NOTE: maybe a semantic function should have the option of having some of it's arguments in different forms, i.e. the first could be "semi-analyzed" and the rest "fully analyzed".
All semantic functions have access to some "implied arguments" such as:
- An array of semantic nodes, one for each input argument (note: this may change depending on how the function has declared it wants its arguments)
- The data structure for the calling scope
- A reference to the analyzer data structure, who will probably have its own methods that can be called such as "analyzeNode".
A semantic call could be interpreted multiple times if previous invocations did not fully complete. Because of this, a semantic call may want to save/access data from previous invocations. If so, it can declare static data that persists each time the call is invoked.
NOTE: internally, this could be implemented by adding a
void*pointer to a SemanticCall node, which points to a data buffer that can hold all the static data for that call
A semantic function can also return one of 2 error conditions:
- analysis failed because of undefined symbol
- analysis failed and more symbols won't help
The first error condition will cause the analyzer to continue on and come back around if more symbols are added. If no more symbols are added, it will call the function again in a different state indicating the semantic function should now report missing symbols as errors. The second error condition will cause the analyzer to fail on the current pass and the semantic function should have already reported its errors.
Semantic functions that can "add symbols" to the current scope must declare this ability. If they do, they must also indicate when they are done adding symbols to the current scope (even if they haven't been fully analyzed yet). The reason for this is that whenever a symbol is resolved, the analyzer will not ascend the scope heirarchy until each inner scope can add no more symbols. This is because the analyzer must always resolve symbols to their most inner scope, and if an inner scope has not added all its symbols then you can never move a symbol resolution to an upper scope because that symbol could be added to an inner scope later.
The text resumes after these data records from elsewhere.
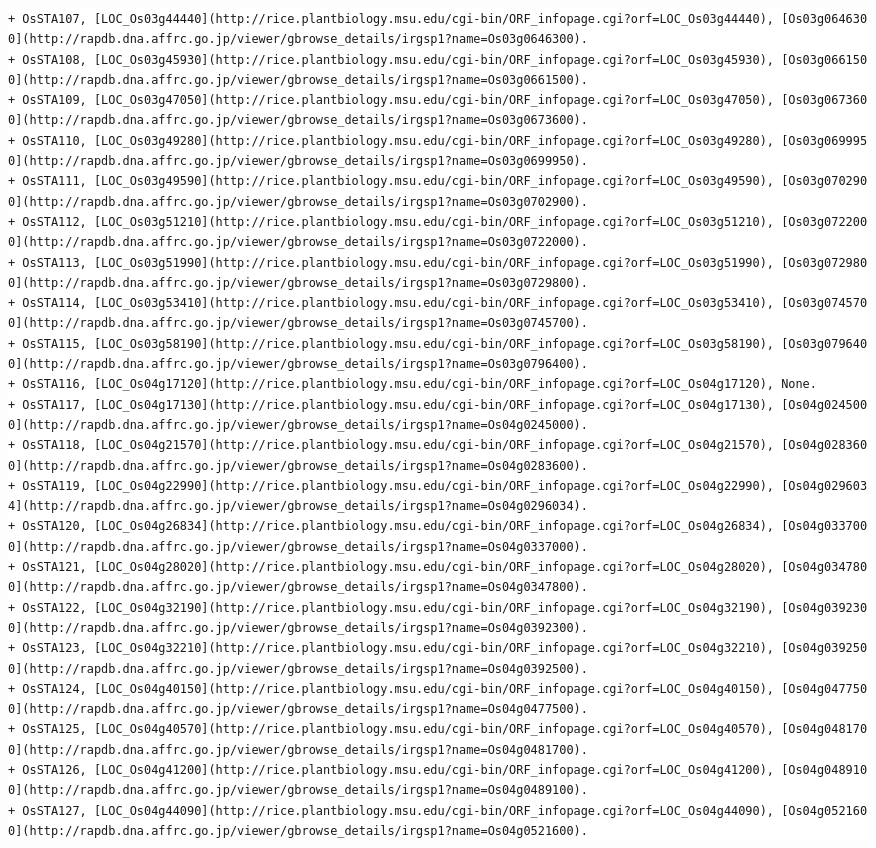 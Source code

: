     + OsSTA107, [LOC_Os03g44440](http://rice.plantbiology.msu.edu/cgi-bin/ORF_infopage.cgi?orf=LOC_Os03g44440), [Os03g0646300](http://rapdb.dna.affrc.go.jp/viewer/gbrowse_details/irgsp1?name=Os03g0646300).
    + OsSTA108, [LOC_Os03g45930](http://rice.plantbiology.msu.edu/cgi-bin/ORF_infopage.cgi?orf=LOC_Os03g45930), [Os03g0661500](http://rapdb.dna.affrc.go.jp/viewer/gbrowse_details/irgsp1?name=Os03g0661500).
    + OsSTA109, [LOC_Os03g47050](http://rice.plantbiology.msu.edu/cgi-bin/ORF_infopage.cgi?orf=LOC_Os03g47050), [Os03g0673600](http://rapdb.dna.affrc.go.jp/viewer/gbrowse_details/irgsp1?name=Os03g0673600).
    + OsSTA110, [LOC_Os03g49280](http://rice.plantbiology.msu.edu/cgi-bin/ORF_infopage.cgi?orf=LOC_Os03g49280), [Os03g0699950](http://rapdb.dna.affrc.go.jp/viewer/gbrowse_details/irgsp1?name=Os03g0699950).
    + OsSTA111, [LOC_Os03g49590](http://rice.plantbiology.msu.edu/cgi-bin/ORF_infopage.cgi?orf=LOC_Os03g49590), [Os03g0702900](http://rapdb.dna.affrc.go.jp/viewer/gbrowse_details/irgsp1?name=Os03g0702900).
    + OsSTA112, [LOC_Os03g51210](http://rice.plantbiology.msu.edu/cgi-bin/ORF_infopage.cgi?orf=LOC_Os03g51210), [Os03g0722000](http://rapdb.dna.affrc.go.jp/viewer/gbrowse_details/irgsp1?name=Os03g0722000).
    + OsSTA113, [LOC_Os03g51990](http://rice.plantbiology.msu.edu/cgi-bin/ORF_infopage.cgi?orf=LOC_Os03g51990), [Os03g0729800](http://rapdb.dna.affrc.go.jp/viewer/gbrowse_details/irgsp1?name=Os03g0729800).
    + OsSTA114, [LOC_Os03g53410](http://rice.plantbiology.msu.edu/cgi-bin/ORF_infopage.cgi?orf=LOC_Os03g53410), [Os03g0745700](http://rapdb.dna.affrc.go.jp/viewer/gbrowse_details/irgsp1?name=Os03g0745700).
    + OsSTA115, [LOC_Os03g58190](http://rice.plantbiology.msu.edu/cgi-bin/ORF_infopage.cgi?orf=LOC_Os03g58190), [Os03g0796400](http://rapdb.dna.affrc.go.jp/viewer/gbrowse_details/irgsp1?name=Os03g0796400).
    + OsSTA116, [LOC_Os04g17120](http://rice.plantbiology.msu.edu/cgi-bin/ORF_infopage.cgi?orf=LOC_Os04g17120), None.
    + OsSTA117, [LOC_Os04g17130](http://rice.plantbiology.msu.edu/cgi-bin/ORF_infopage.cgi?orf=LOC_Os04g17130), [Os04g0245000](http://rapdb.dna.affrc.go.jp/viewer/gbrowse_details/irgsp1?name=Os04g0245000).
    + OsSTA118, [LOC_Os04g21570](http://rice.plantbiology.msu.edu/cgi-bin/ORF_infopage.cgi?orf=LOC_Os04g21570), [Os04g0283600](http://rapdb.dna.affrc.go.jp/viewer/gbrowse_details/irgsp1?name=Os04g0283600).
    + OsSTA119, [LOC_Os04g22990](http://rice.plantbiology.msu.edu/cgi-bin/ORF_infopage.cgi?orf=LOC_Os04g22990), [Os04g0296034](http://rapdb.dna.affrc.go.jp/viewer/gbrowse_details/irgsp1?name=Os04g0296034).
    + OsSTA120, [LOC_Os04g26834](http://rice.plantbiology.msu.edu/cgi-bin/ORF_infopage.cgi?orf=LOC_Os04g26834), [Os04g0337000](http://rapdb.dna.affrc.go.jp/viewer/gbrowse_details/irgsp1?name=Os04g0337000).
    + OsSTA121, [LOC_Os04g28020](http://rice.plantbiology.msu.edu/cgi-bin/ORF_infopage.cgi?orf=LOC_Os04g28020), [Os04g0347800](http://rapdb.dna.affrc.go.jp/viewer/gbrowse_details/irgsp1?name=Os04g0347800).
    + OsSTA122, [LOC_Os04g32190](http://rice.plantbiology.msu.edu/cgi-bin/ORF_infopage.cgi?orf=LOC_Os04g32190), [Os04g0392300](http://rapdb.dna.affrc.go.jp/viewer/gbrowse_details/irgsp1?name=Os04g0392300).
    + OsSTA123, [LOC_Os04g32210](http://rice.plantbiology.msu.edu/cgi-bin/ORF_infopage.cgi?orf=LOC_Os04g32210), [Os04g0392500](http://rapdb.dna.affrc.go.jp/viewer/gbrowse_details/irgsp1?name=Os04g0392500).
    + OsSTA124, [LOC_Os04g40150](http://rice.plantbiology.msu.edu/cgi-bin/ORF_infopage.cgi?orf=LOC_Os04g40150), [Os04g0477500](http://rapdb.dna.affrc.go.jp/viewer/gbrowse_details/irgsp1?name=Os04g0477500).
    + OsSTA125, [LOC_Os04g40570](http://rice.plantbiology.msu.edu/cgi-bin/ORF_infopage.cgi?orf=LOC_Os04g40570), [Os04g0481700](http://rapdb.dna.affrc.go.jp/viewer/gbrowse_details/irgsp1?name=Os04g0481700).
    + OsSTA126, [LOC_Os04g41200](http://rice.plantbiology.msu.edu/cgi-bin/ORF_infopage.cgi?orf=LOC_Os04g41200), [Os04g0489100](http://rapdb.dna.affrc.go.jp/viewer/gbrowse_details/irgsp1?name=Os04g0489100).
    + OsSTA127, [LOC_Os04g44090](http://rice.plantbiology.msu.edu/cgi-bin/ORF_infopage.cgi?orf=LOC_Os04g44090), [Os04g0521600](http://rapdb.dna.affrc.go.jp/viewer/gbrowse_details/irgsp1?name=Os04g0521600).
Note that this feature is enforced by the analyzer. It uses 2 methods. If a semantic function has declared it will NEVER add symbols to the call scope, then the analyzer will change the type of the scope passed to the function to "readonly" (it won't have an "add" method to add symbols to it). If a semantic function has declared that it CAN add symbols but already been partially analyzed and returned a state indicating it has already added all it's symbols, then the analyzer will assert an error if the call adds any more symbols on a later pass.
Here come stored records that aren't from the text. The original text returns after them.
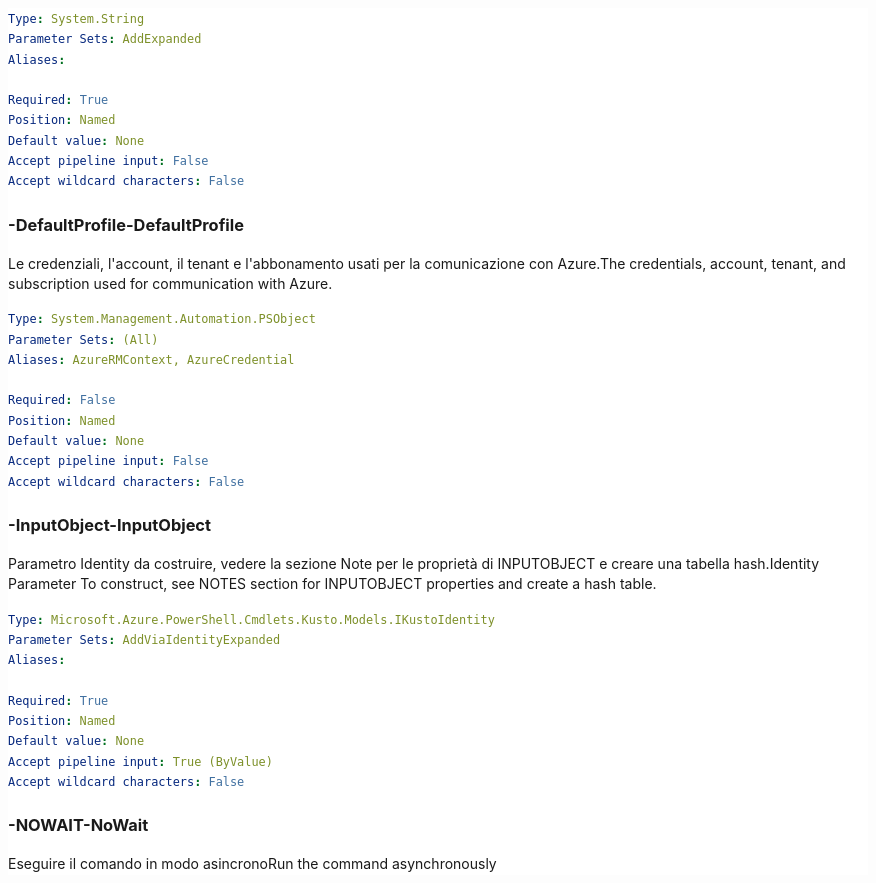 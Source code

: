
 ```yaml
Type: System.String
Parameter Sets: AddExpanded
Aliases:

Required: True
Position: Named
Default value: None
Accept pipeline input: False
Accept wildcard characters: False
```

### <span data-ttu-id="56e1c-117">-DefaultProfile</span><span class="sxs-lookup"><span data-stu-id="56e1c-117">-DefaultProfile</span></span>
<span data-ttu-id="56e1c-118">Le credenziali, l'account, il tenant e l'abbonamento usati per la comunicazione con Azure.</span><span class="sxs-lookup"><span data-stu-id="56e1c-118">The credentials, account, tenant, and subscription used for communication with Azure.</span></span>

```yaml
Type: System.Management.Automation.PSObject
Parameter Sets: (All)
Aliases: AzureRMContext, AzureCredential

Required: False
Position: Named
Default value: None
Accept pipeline input: False
Accept wildcard characters: False
```

### <span data-ttu-id="56e1c-119">-InputObject</span><span class="sxs-lookup"><span data-stu-id="56e1c-119">-InputObject</span></span>
<span data-ttu-id="56e1c-120">Parametro Identity da costruire, vedere la sezione Note per le proprietà di INPUTOBJECT e creare una tabella hash.</span><span class="sxs-lookup"><span data-stu-id="56e1c-120">Identity Parameter To construct, see NOTES section for INPUTOBJECT properties and create a hash table.</span></span>

```yaml
Type: Microsoft.Azure.PowerShell.Cmdlets.Kusto.Models.IKustoIdentity
Parameter Sets: AddViaIdentityExpanded
Aliases:

Required: True
Position: Named
Default value: None
Accept pipeline input: True (ByValue)
Accept wildcard characters: False
```

### <span data-ttu-id="56e1c-121">-NOWAIT</span><span class="sxs-lookup"><span data-stu-id="56e1c-121">-NoWait</span></span>
<span data-ttu-id="56e1c-122">Eseguire il comando in modo asincrono</span><span class="sxs-lookup"><span data-stu-id="56e1c-122">Run the command asynchronously</span></span>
For now kan has 2 semantic passes. On the first pass, it discovers all the symbols that can be added to the current scope. It populates symbol tables with "unevaluated symbol" entries. This way, when a symbol is used, there's no question which symbol entry it is referring to. Note that this only needs to be done for blocks that support forward referenced symbols. For example, top level module items support forward referenced symbols, however, a function block that is executed sequentially may not. The second semantic pass does everything else.
For now, when analyzing a module there are 2 modes, "import mode" and "execution mode". In "import mode" the purpose is to populate the symbol table so that symbols can be accessed by other modules. "execution mode" is a superset of "import mode" in that all functionality is still supported. In addition, any "execution statements" are interpreted as code to be compiled/run. If "execution statements" appear in the top level of a module in "import mode" then an error is asserted.